This week’s hashtag game for my favorite podcast “The Moonshine Jesus Show” is #BadGod (with extra points if you can double hashtag it with #BadDog). As I’ve been contemplating possible entries for the game, I felt inspired to talk a little bit about one of my biggest struggles with the Bible, in particular with the Old Testament. I think primarily (though certainly not exclusively) about the book of Joshua and the descriptions of the conquest of Canaan. Since the very first time I read those ancient words, I felt conflicted. How could the God that I’ve come to know in Jesus Christ be a God who, not only allows, but orders his people to slaughter thousands upon thousands of men, women, and children for the sheer purpose of gaining land for themselves? I don’t know how to reconcile that. So, about a month ago I posted this quote on my Facebook page:
“If the bible be true, God commanded his chosen people to destroy men simply for the crime of defending their native land. They were not allowed to spare trembling and white-haired age, nor dimpled babes clasped in the mothers’ arms. They were ordered to kill women, and to pierce, with the sword of war, the unborn child. ‘Our heavenly Father’ commanded the Hebrews to kill the men and women, the fathers, sons and brothers, but to preserve the girls alive. Why were not the maidens also killed? Why were they spared? Read the thirty-first chapter of Numbers, and you will find that the maidens were given to the soldiers and the priests. Is there, in all the history of war, a more infamous thing than this? Is it possible that God permitted the violets of modesty, that grow and shed their perfume in the maiden’s heart, to be trampled beneath the brutal feet of lust? If this was the order of God, what, under the same circumstances, would have been the command of a devil? When, in this age of the world, a woman, a wife, a mother, reads this record, she should, with scorn and loathing, throw the book away. A general, who now should make such an order, giving over to massacre and rapine a conquered people, would be held in execration by the whole civilized world. Yet, if the bible be true, the supreme and infinite God was once a savage.”
― Robert G. Ingersoll, Some Mistakes of Moses
And I commented to my friends, “I have to admit that I feel a bit this way when I read much of the Old Testament, too. How do other believers reconcile this?” The responses, while many, were not remarkably helpful to me. They left me with more questions than answers…questions like these:
1. Did God really order his people to slaughter other people?
2. If God did order his people to slaughter other people, what would stop God from doing the same today?
3. If God did that same things today, how would Christians know for sure that the slaughter was “from God”?
4. If the above are true, how can we criticize the radical Islamists who kill people in the name of their god?
5. How do we reconcile all of that with Jesus’ words about “loving your enemies” and “turning the other cheek?”

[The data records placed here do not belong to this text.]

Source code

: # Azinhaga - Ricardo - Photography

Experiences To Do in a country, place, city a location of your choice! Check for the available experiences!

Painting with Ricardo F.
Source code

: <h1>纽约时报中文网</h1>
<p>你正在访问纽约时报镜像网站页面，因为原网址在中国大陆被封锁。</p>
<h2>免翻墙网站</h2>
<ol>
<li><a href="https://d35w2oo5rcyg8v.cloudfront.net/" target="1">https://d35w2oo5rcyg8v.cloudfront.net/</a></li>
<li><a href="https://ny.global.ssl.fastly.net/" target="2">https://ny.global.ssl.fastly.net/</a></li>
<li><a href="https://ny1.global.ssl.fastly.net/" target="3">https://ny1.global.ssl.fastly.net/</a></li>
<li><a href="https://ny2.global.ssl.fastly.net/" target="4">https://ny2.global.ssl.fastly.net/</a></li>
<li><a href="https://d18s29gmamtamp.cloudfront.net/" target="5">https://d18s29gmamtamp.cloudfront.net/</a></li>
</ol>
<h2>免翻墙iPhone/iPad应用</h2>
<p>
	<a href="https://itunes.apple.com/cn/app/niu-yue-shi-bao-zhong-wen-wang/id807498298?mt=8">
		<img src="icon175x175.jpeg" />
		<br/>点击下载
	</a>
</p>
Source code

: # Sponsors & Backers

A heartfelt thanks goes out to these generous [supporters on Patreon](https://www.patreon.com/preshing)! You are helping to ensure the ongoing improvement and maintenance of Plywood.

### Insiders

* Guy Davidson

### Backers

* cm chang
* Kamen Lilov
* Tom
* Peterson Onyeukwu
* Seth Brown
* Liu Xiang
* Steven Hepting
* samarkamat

6. If we believe that God is a perpetrator of violence and nothing happens outside of God’s will, does that mean that God not only sent Jesus to die but actually killed Jesus?
Now, maybe I am taking all of this too far. That is entirely possible. But that is precisely what critics of Christianity are going to do. And I for one want to be able to answer those questions. So, what do we do with the holy wars in the Bible? How can we condone violence in the name of God in the Old Testament and still proclaim that “Blessed are the peacemakers?” I don’t feel comfortable simply dismissing it. So, tell me, “How do you reconcile this?”
My hope is to take the responses I get and formulate a follow-up piece with responses to some of these struggles.